The main anthropogenic global warming culprit is carbon dioxide (CO₂), but human activity produces a host of other, shorter-lived pollutants that contribute to climate change, among them gases that react to form ozone smog and fine particles such as black carbon. Until recently, most of the attention paid to these short-lived pollutants focused on their threat to human health. But because these pollutants disappear from the atmosphere relatively quickly, global efforts to reduce their emissions can produce an immediate benefit and help avoid dangerous tipping points in the climate system over the next few decades.

Our new study offers additional insight into the climatic role of these pollutants. These findings come at a time when activity on domestic and international climate policy in general and on black carbon policy in particular is ramping up.

We calculated the overall warming effect of the transportation and power generation sectors, two of the main contributors to CO₂ emissions, for the U.S. and the world.

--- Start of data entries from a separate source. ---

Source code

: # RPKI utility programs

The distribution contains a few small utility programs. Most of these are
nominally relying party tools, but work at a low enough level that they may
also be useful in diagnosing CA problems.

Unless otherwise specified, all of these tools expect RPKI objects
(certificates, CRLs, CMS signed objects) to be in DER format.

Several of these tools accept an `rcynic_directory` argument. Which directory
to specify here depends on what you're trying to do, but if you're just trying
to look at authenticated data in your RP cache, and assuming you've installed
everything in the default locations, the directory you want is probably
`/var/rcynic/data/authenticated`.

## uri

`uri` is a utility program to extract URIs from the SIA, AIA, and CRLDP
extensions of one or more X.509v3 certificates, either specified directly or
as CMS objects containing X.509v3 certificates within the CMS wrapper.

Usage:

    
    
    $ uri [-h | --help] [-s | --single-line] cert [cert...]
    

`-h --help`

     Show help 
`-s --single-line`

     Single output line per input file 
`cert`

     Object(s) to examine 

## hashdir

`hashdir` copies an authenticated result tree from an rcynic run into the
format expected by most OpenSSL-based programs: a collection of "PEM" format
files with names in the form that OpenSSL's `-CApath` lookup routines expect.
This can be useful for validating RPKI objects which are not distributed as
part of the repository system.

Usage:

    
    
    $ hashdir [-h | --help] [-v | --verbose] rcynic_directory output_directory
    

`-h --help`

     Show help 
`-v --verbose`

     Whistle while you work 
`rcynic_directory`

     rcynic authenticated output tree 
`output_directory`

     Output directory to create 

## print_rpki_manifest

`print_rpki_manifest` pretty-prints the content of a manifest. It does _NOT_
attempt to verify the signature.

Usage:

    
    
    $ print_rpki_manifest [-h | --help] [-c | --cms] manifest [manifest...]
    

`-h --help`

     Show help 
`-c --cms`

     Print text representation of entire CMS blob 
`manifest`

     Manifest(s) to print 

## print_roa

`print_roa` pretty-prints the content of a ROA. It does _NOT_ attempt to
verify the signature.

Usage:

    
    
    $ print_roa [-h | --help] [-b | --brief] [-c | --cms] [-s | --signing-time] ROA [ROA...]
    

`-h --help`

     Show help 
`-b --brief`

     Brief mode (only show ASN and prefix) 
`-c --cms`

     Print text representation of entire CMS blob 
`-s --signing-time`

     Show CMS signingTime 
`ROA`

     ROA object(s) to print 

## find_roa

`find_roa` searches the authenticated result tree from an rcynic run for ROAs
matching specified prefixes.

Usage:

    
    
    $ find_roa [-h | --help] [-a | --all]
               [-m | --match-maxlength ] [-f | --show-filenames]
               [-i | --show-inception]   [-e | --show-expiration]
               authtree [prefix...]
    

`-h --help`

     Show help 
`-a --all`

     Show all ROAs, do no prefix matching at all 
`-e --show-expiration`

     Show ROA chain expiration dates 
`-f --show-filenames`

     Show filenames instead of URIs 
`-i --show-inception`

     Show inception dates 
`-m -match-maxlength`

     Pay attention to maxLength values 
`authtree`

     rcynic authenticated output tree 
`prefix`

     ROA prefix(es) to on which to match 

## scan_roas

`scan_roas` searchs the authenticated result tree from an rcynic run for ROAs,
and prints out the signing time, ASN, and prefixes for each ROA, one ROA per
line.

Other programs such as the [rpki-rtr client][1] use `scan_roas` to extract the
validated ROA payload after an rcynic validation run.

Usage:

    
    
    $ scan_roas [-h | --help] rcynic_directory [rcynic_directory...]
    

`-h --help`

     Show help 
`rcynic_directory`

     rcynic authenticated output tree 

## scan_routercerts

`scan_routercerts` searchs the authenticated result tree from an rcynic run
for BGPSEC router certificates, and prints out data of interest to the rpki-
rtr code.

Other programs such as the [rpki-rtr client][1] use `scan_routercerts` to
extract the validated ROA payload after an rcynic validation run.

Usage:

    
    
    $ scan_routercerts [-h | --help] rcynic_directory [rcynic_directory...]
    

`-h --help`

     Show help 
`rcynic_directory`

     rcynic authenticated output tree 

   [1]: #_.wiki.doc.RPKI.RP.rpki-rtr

Effective mitigation of global climate change requires action in these sectors for which technology change options exist or are being developed. We primarily used a global climate model developed at the NASA Goddard Institute for Space Studies that simulates the transport of pollutants in the atmosphere by winds and the chemical and physical reactions that transform the pollutants into smog and particles and eliminates them from the atmosphere. The model also calculates the warming or cooling effect of the different pollutants. The results are shown in Figure 1.

We found that transportation would be a particularly good sector to target for emissions controls because it emits a lot of black carbon (most notably through diesel exhaust) and ozone-producing gases in addition to CO₂. In contrast, the power generation sector emits little black carbon, but instead creates much sulfate particle pollution, which although bad for air quality and acid rain, cancels out the warming effect of the sector’s CO₂ emissions in the short-term.

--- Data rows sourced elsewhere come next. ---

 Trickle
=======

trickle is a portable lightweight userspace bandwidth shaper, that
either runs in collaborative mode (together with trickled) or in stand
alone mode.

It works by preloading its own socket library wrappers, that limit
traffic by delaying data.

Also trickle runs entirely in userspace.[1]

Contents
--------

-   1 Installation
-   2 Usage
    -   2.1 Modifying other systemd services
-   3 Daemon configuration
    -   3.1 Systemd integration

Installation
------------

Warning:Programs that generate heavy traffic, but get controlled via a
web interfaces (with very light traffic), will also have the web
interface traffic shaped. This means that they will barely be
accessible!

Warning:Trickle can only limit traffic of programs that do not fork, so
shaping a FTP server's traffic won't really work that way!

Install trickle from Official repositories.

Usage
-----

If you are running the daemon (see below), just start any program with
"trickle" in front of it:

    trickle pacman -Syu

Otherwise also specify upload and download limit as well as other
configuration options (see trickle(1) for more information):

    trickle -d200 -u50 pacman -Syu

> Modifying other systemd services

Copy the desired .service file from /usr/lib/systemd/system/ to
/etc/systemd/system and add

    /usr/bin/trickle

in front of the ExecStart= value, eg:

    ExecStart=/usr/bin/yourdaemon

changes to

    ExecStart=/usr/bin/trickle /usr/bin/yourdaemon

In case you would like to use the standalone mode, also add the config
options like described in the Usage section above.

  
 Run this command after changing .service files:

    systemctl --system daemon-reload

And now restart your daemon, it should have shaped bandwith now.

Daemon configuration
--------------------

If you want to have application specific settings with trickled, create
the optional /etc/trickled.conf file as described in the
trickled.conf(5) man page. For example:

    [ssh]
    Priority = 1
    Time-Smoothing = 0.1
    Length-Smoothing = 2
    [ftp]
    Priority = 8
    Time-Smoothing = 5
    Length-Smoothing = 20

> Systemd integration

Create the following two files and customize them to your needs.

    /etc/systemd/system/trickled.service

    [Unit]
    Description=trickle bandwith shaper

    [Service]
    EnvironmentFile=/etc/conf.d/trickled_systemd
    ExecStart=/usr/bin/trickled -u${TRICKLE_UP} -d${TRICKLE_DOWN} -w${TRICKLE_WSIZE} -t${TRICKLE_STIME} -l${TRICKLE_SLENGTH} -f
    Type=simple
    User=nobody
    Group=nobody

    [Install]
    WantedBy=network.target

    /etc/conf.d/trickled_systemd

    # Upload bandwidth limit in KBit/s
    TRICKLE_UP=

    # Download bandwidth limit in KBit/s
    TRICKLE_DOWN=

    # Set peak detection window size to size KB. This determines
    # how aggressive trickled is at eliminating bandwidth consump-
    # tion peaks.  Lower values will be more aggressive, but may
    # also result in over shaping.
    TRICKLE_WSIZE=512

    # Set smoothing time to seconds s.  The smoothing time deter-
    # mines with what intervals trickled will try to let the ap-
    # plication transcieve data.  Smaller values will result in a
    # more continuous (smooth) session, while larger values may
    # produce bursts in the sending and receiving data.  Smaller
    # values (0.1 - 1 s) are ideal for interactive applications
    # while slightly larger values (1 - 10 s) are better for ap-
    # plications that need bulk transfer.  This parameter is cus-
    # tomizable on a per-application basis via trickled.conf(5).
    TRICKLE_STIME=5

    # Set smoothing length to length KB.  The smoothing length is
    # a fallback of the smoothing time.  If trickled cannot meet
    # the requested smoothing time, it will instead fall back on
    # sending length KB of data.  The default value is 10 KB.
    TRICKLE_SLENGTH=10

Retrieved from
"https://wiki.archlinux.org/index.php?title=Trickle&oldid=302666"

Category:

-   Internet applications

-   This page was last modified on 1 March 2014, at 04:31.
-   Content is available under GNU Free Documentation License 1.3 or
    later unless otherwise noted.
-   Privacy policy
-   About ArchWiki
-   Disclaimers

We also considered a hypothetical example of switching the transportation sector to a zero-emissions or electric power source, such as in plug-in hybrid electric or pure electric technologies. The result was a hefty benefit for the climate. Such a switch would decrease the warming effect when looking just at CO₂. (Increased CO₂ emissions from the electricity generation sector would to some extent offset the decrease in emissions from vehicles.) But non-CO₂ pollutants provide an added benefit for the climate. The technology shift greatly reduces black carbon emissions. Furthermore, switching to electric power, generated predominantly with coal at present both in the U.S. and worldwide, increases emissions of cooling sulfate particles, further reducing global warming.

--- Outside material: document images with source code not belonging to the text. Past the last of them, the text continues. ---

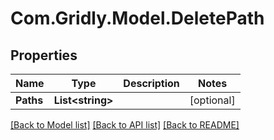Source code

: 
# Com.Gridly.Model.DeletePath

## Properties

Name | Type | Description | Notes
------------ | ------------- | ------------- | -------------
**Paths** | **List&lt;string&gt;** |  | [optional] 

[[Back to Model list]](../README.md#documentation-for-models)
[[Back to API list]](../README.md#documentation-for-api-endpoints)
[[Back to README]](../README.md)

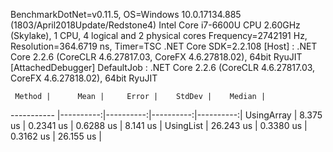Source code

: 
BenchmarkDotNet=v0.11.5, OS=Windows 10.0.17134.885 (1803/April2018Update/Redstone4)
Intel Core i7-6600U CPU 2.60GHz (Skylake), 1 CPU, 4 logical and 2 physical cores
Frequency=2742191 Hz, Resolution=364.6719 ns, Timer=TSC
.NET Core SDK=2.2.108
  [Host]     : .NET Core 2.2.6 (CoreCLR 4.6.27817.03, CoreFX 4.6.27818.02), 64bit RyuJIT  [AttachedDebugger]
  DefaultJob : .NET Core 2.2.6 (CoreCLR 4.6.27817.03, CoreFX 4.6.27818.02), 64bit RyuJIT


     Method |      Mean |     Error |    StdDev |    Median |
----------- |----------:|----------:|----------:|----------:|
 UsingArray |  8.375 us | 0.2341 us | 0.6288 us |  8.141 us |
  UsingList | 26.243 us | 0.3380 us | 0.3162 us | 26.155 us |
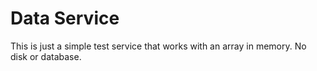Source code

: # Data Service
This is just a simple test service that works with an array in memory. No disk or database.
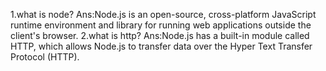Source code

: 1.what is node?
Ans:Node.js is an open-source, cross-platform JavaScript runtime environment and library for running web applications outside the client's browser.
2.what is http?
Ans:Node.js has a built-in module called HTTP, which allows Node.js to transfer data over the Hyper Text Transfer Protocol (HTTP).
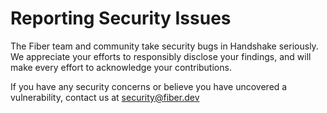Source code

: # Reporting Security Issues

The Fiber team and community take security bugs in Handshake seriously. We
appreciate your efforts to responsibly disclose your findings, and will make
every effort to acknowledge your contributions.

If you have any security concerns or believe you have uncovered a vulnerability,
contact us at [security@fiber.dev](mailto:security@fiber.dev)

Of course, the power sector also needs to be cleaned up to address long-term climate damage from CO₂, as well as health problems from sulfate particles, ozone smog and other pollutants. Our results indicate that technology change options that target specific economic sectors may invoke decadal scale climate effects from the air pollutants that dominate the CO₂ effects. Assessment of the full impacts of technology and policy strategies designed to mitigate global climate change must consider the climate effects of ozone and fine aerosol particles.